Es ist modern und loungig, abwechslungsreiche Sitzgelegenheiten und Tische, dezentfarbige Sessel im Fifty-Stil und eine sehr gut sortierte Bar. Die Rückwand ist mit einem atmosphärischen Foto von einer Flussansicht bedeckt – es fühlt sich an, als wäre man mitten in der Strömung. Im zweiten Raum des Restaurants ist es ein Wald, der die Gäste umgibt. Er leuchtet in 3D, man sitzt romantisch im Moos. „Ich möchte Heiligenstadt einen gastronomischen Schub geben“, erklärt Zinke selbstbewusst. Er schätze seine Kollegen in der Umgebung sehr und gehe auch gern bei ihnen essen, möchte nun aber auch einen eigenen, moderneren Stil in der Küche der Stadt etablieren. Als er vor zwei Jahren in seine Heimat zurückkam, eröffnete er zunächst eine Sushi-Bar mit nur sechs Plätzen. „Das kannten die Heiligenstädter bis dato nicht.“ Entgegen einiger Unkenrufe vor Ort war sie jedoch ein Erfolg und ermutigte ihn schlussendlich dazu, im vergangenen Jahr das ,Motz am Fluss‘ zu eröffnen – mit dem Ziel, einen Hauch von internationalem Geschmack ins Eichsfeld zu bringen.

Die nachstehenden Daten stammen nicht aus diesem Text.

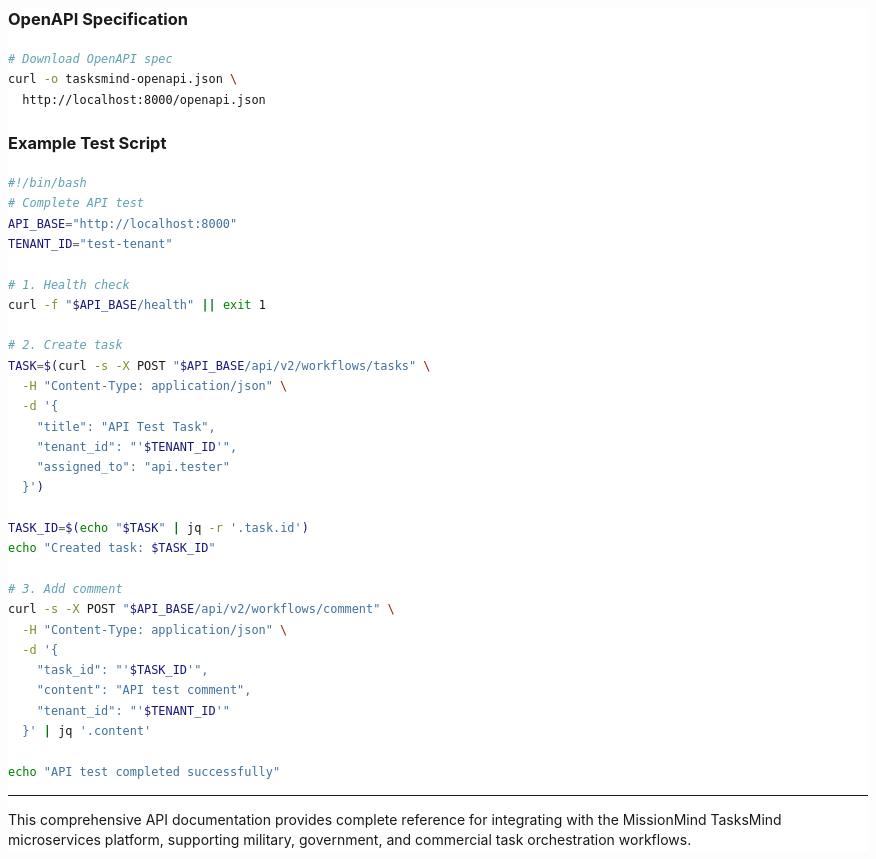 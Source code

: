 ### **OpenAPI Specification**
```bash
# Download OpenAPI spec
curl -o tasksmind-openapi.json \
  http://localhost:8000/openapi.json
```

### **Example Test Script**
```bash
#!/bin/bash
# Complete API test
API_BASE="http://localhost:8000"
TENANT_ID="test-tenant"

# 1. Health check
curl -f "$API_BASE/health" || exit 1

# 2. Create task
TASK=$(curl -s -X POST "$API_BASE/api/v2/workflows/tasks" \
  -H "Content-Type: application/json" \
  -d '{
    "title": "API Test Task",
    "tenant_id": "'$TENANT_ID'",
    "assigned_to": "api.tester"
  }')

TASK_ID=$(echo "$TASK" | jq -r '.task.id')
echo "Created task: $TASK_ID"

# 3. Add comment
curl -s -X POST "$API_BASE/api/v2/workflows/comment" \
  -H "Content-Type: application/json" \
  -d '{
    "task_id": "'$TASK_ID'",
    "content": "API test comment",
    "tenant_id": "'$TENANT_ID'"
  }' | jq '.content'

echo "API test completed successfully"
```

---

This comprehensive API documentation provides complete reference for integrating with the MissionMind TasksMind microservices platform, supporting military, government, and commercial task orchestration workflows.
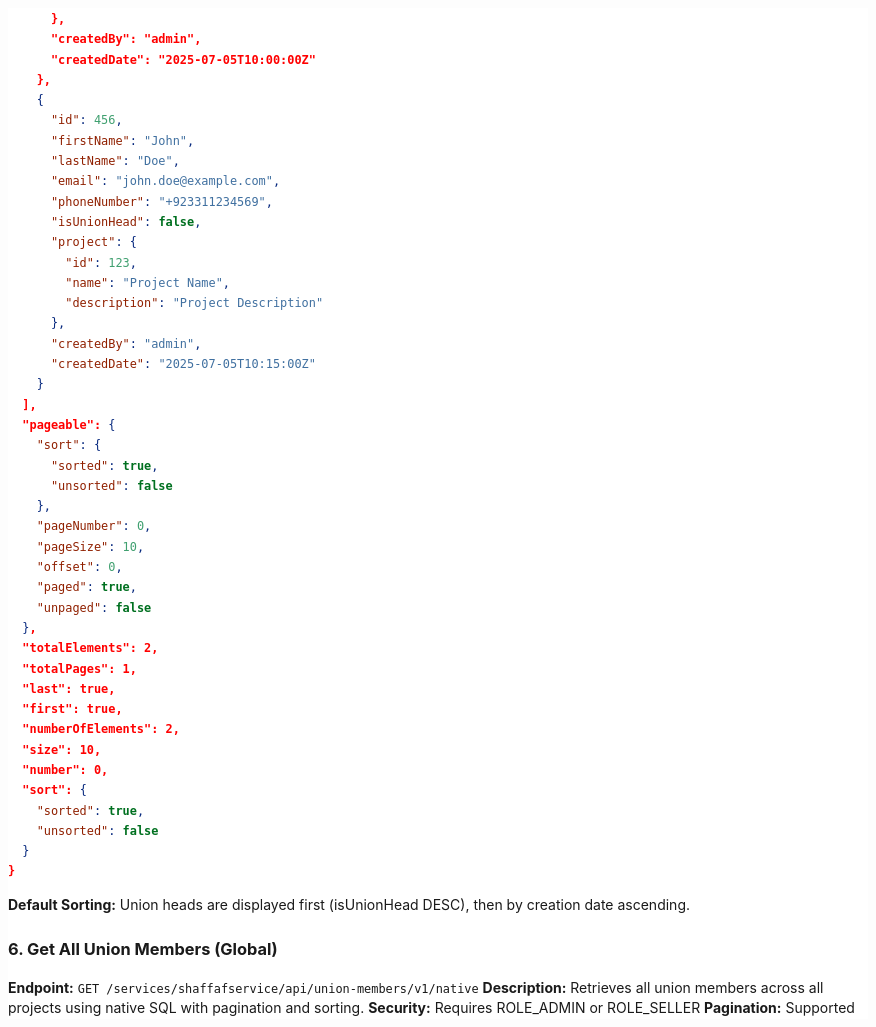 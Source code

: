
 ```json
      },
      "createdBy": "admin",
      "createdDate": "2025-07-05T10:00:00Z"
    },
    {
      "id": 456,
      "firstName": "John",
      "lastName": "Doe",
      "email": "john.doe@example.com",
      "phoneNumber": "+923311234569",
      "isUnionHead": false,
      "project": {
        "id": 123,
        "name": "Project Name",
        "description": "Project Description"
      },
      "createdBy": "admin",
      "createdDate": "2025-07-05T10:15:00Z"
    }
  ],
  "pageable": {
    "sort": {
      "sorted": true,
      "unsorted": false
    },
    "pageNumber": 0,
    "pageSize": 10,
    "offset": 0,
    "paged": true,
    "unpaged": false
  },
  "totalElements": 2,
  "totalPages": 1,
  "last": true,
  "first": true,
  "numberOfElements": 2,
  "size": 10,
  "number": 0,
  "sort": {
    "sorted": true,
    "unsorted": false
  }
}
```

**Default Sorting:** Union heads are displayed first (isUnionHead DESC), then by creation date ascending.

### 6. Get All Union Members (Global)

**Endpoint:** `GET /services/shaffafservice/api/union-members/v1/native`
**Description:** Retrieves all union members across all projects using native SQL with pagination and sorting.
**Security:** Requires ROLE_ADMIN or ROLE_SELLER
**Pagination:** Supported
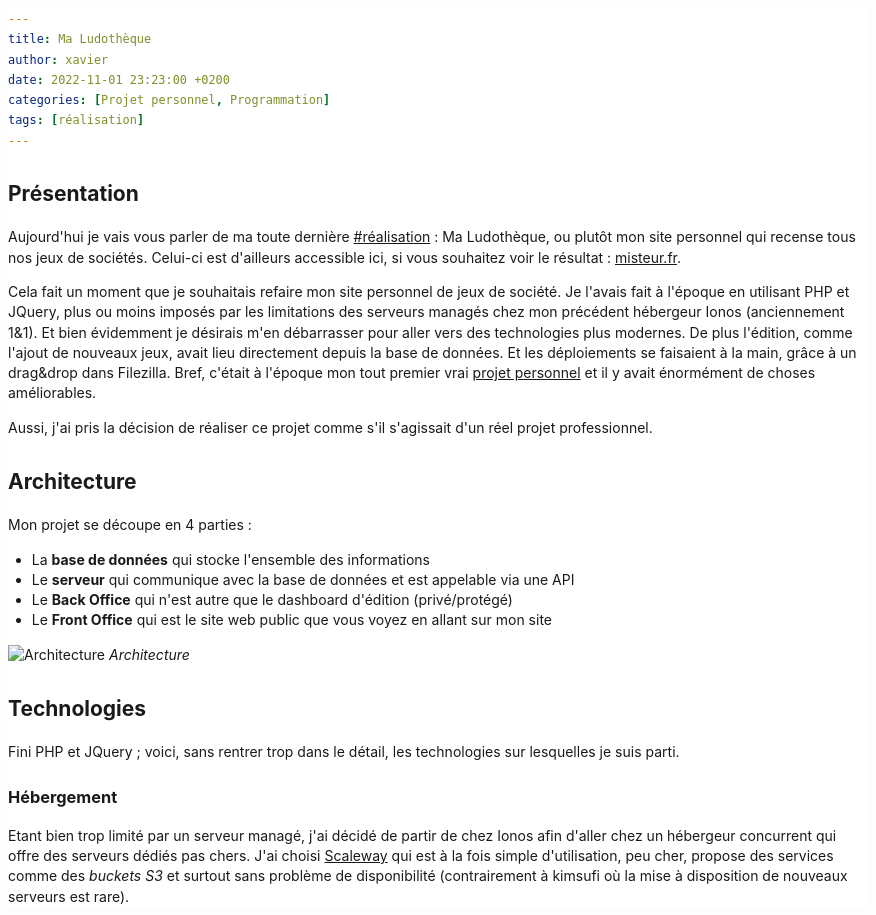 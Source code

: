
 ```yaml
---
title: Ma Ludothèque
author: xavier
date: 2022-11-01 23:23:00 +0200
categories: [Projet personnel, Programmation]
tags: [réalisation]
---
```


## Présentation

Aujourd'hui je vais vous parler de ma toute dernière [#réalisation](/tags/réalisation/) : Ma Ludothèque, ou plutôt mon site personnel qui recense tous nos jeux de sociétés.
Celui-ci est d'ailleurs accessible ici, si vous souhaitez voir le résultat : [misteur.fr](https://misteur.fr).

Cela fait un moment que je souhaitais refaire mon site personnel de jeux de société.
Je l'avais fait à l'époque en utilisant PHP et JQuery, plus ou moins imposés par les limitations des serveurs managés chez mon précédent hébergeur Ionos (anciennement 1&1).
Et bien évidemment je désirais m'en débarrasser pour aller vers des technologies plus modernes.
De plus l'édition, comme l'ajout de nouveaux jeux, avait lieu directement depuis la base de données.
Et les déploiements se faisaient à la main, grâce à un drag&drop dans Filezilla.
Bref, c'était à l'époque mon tout premier vrai [projet personnel](/categories/projet-personnel/) et il y avait énormément de choses améliorables.

Aussi, j'ai pris la décision de réaliser ce projet comme s'il s'agissait d'un réel projet professionnel.

## Architecture

Mon projet se découpe en 4 parties :

- La **base de données** qui stocke l'ensemble des informations
- Le **serveur** qui communique avec la base de données et est appelable via une API
- Le **Back Office** qui n'est autre que le dashboard d'édition (privé/protégé)
- Le **Front Office** qui est le site web public que vous voyez en allant sur mon site

![Architecture](/assets/img/posts/ma-ludothèque/architecture.jpg)
_Architecture_

## Technologies

Fini PHP et JQuery ; voici, sans rentrer trop dans le détail, les technologies sur lesquelles je suis parti.

### Hébergement

Etant bien trop limité par un serveur managé, j'ai décidé de partir de chez Ionos afin d'aller chez un hébergeur concurrent qui offre des serveurs dédiés pas chers.
J'ai choisi [Scaleway](https://www.scaleway.com/fr/) qui est à la fois simple d'utilisation, peu cher, propose des services comme des _buckets S3_ et surtout sans problème de disponibilité (contrairement à kimsufi où la mise à disposition de nouveaux serveurs est rare).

DOCH EINEN SCHRITT ZURÜCK. Ein richtig gutes Sushi-Restaurant braucht einen verlässlichen Lieferanten von frischem Fisch und Meeresfrüchten, und zwar von wirklich frischer Rohware. Hier griff Zinke auf seinen bewährten Zulieferer Rungis Express zurück, dem Spezialisten für Fisch seit Jahrzehnten. Der liefert Gelbflossenmakrelen, Dorade, Thunfisch und besten Lachs. Da merkt man den Hotelkoch mit dem großen Einkaufsetat. „Meine beste Zeit als Koch war die in Dubai. Du konntest alles bestellen. Geld spielte keine Rolle“, erzählt Zinke von der Zeit, als er von 2012 bis 2014 als Chef de Cuisine in dem berühmten, mit sieben Sternen ausgezeichneten Luxushotel Burj Al Arab arbeitete. „Da sind die Trüffelhändler aus Italien angereist mit ihren Knollen, um sie zu präsentieren.“
ABER WIE LERNT MAN ÜBERHAUPT das große, internationale Business? Und ist es wirklich international? „Der Großteil der Restaurants, in denen ich gearbeitet habe, hat französische Küche angeboten“, berichtete Zinke rückblickend vom prägendsten Kochstil, der ihn in seinem gesamten Berufsleben begleitet hat.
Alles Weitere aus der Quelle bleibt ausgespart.